» ASSIGNMENT
Look through the data below for the line with "- **Primary**: Dark" and the line with "- **Ghost**: Transparent", then output those two and all lines in between, exactly as written.

═════ RECORD EXCERPTS ═════

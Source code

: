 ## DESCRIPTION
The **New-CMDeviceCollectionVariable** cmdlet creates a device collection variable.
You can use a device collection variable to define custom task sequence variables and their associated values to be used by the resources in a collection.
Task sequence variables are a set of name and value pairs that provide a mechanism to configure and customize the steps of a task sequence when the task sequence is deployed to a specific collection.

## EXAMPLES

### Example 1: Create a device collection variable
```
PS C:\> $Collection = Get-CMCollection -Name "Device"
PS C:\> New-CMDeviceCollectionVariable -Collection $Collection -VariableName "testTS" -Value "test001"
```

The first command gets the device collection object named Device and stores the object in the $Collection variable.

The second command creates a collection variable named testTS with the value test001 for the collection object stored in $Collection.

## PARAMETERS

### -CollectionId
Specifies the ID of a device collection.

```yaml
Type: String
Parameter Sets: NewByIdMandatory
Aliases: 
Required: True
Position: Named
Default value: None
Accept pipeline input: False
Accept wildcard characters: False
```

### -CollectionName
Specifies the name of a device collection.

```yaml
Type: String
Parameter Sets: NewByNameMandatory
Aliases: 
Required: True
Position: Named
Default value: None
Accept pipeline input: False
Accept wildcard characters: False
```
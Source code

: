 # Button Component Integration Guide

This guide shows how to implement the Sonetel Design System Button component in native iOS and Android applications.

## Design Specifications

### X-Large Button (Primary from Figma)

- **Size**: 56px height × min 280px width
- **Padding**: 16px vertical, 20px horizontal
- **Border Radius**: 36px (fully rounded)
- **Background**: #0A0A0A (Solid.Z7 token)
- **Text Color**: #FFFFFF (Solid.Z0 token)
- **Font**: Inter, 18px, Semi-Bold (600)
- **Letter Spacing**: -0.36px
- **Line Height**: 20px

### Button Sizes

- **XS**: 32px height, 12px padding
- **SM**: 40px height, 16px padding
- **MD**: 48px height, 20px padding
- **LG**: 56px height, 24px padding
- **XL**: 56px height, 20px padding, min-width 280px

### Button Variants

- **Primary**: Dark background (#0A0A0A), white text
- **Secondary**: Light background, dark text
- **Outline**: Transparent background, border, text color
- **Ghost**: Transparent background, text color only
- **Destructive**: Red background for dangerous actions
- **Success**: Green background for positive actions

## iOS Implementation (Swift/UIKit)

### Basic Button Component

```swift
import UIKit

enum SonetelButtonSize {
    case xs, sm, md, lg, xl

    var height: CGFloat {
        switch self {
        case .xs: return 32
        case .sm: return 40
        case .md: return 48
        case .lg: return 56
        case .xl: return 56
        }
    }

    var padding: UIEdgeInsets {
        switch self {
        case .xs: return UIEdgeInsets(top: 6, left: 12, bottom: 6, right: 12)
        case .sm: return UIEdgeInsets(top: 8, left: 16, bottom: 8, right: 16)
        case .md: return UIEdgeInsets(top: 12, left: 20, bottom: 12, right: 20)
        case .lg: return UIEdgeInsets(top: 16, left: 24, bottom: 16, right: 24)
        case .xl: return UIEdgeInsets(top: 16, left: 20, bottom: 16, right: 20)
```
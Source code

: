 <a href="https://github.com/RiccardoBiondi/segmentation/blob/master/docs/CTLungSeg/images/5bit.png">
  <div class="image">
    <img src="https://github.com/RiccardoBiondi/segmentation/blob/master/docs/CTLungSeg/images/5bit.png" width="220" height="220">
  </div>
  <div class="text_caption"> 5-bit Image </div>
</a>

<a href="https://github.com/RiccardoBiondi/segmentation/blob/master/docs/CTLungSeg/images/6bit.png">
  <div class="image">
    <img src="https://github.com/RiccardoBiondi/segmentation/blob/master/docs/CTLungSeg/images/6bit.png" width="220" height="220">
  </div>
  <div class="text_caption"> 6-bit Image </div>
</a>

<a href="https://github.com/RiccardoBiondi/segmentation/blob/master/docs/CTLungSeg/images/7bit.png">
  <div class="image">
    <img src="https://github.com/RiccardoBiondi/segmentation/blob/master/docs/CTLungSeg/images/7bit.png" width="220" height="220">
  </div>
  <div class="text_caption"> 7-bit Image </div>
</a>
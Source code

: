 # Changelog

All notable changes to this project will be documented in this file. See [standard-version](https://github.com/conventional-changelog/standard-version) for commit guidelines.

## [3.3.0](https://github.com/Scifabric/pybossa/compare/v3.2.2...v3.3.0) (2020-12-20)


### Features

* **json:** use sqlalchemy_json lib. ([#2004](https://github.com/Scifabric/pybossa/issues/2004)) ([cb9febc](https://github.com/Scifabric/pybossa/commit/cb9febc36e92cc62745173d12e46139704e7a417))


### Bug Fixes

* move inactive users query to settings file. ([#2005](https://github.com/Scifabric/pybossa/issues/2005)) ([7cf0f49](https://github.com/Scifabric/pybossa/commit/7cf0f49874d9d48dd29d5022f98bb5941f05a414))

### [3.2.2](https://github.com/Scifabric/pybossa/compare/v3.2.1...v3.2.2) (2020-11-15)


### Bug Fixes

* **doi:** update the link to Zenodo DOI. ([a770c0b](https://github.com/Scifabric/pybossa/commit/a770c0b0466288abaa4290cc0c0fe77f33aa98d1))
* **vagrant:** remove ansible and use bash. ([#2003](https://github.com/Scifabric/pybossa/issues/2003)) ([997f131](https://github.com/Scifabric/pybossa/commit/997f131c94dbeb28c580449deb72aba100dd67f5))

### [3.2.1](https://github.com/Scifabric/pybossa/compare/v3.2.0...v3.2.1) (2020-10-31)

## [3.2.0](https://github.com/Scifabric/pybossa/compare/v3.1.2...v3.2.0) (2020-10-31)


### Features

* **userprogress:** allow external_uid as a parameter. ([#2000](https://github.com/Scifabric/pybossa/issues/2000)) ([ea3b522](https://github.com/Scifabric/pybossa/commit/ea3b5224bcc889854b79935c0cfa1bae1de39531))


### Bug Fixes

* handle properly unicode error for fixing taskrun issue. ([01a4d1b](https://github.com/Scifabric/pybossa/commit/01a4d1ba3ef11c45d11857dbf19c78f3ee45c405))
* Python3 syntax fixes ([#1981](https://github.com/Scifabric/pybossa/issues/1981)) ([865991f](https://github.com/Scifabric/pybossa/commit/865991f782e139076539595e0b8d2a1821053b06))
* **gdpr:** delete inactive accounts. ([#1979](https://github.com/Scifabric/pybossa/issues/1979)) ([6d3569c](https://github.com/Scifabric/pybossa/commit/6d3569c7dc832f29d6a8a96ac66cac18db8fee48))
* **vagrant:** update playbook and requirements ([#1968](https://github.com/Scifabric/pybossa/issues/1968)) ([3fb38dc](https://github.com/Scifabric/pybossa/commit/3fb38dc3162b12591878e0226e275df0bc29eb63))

═════

» WRITTEN SOLUTION
- **Primary**: Dark background (#0A0A0A), white text
- **Secondary**: Light background, dark text
- **Outline**: Transparent background, border, text color
- **Ghost**: Transparent background, text color only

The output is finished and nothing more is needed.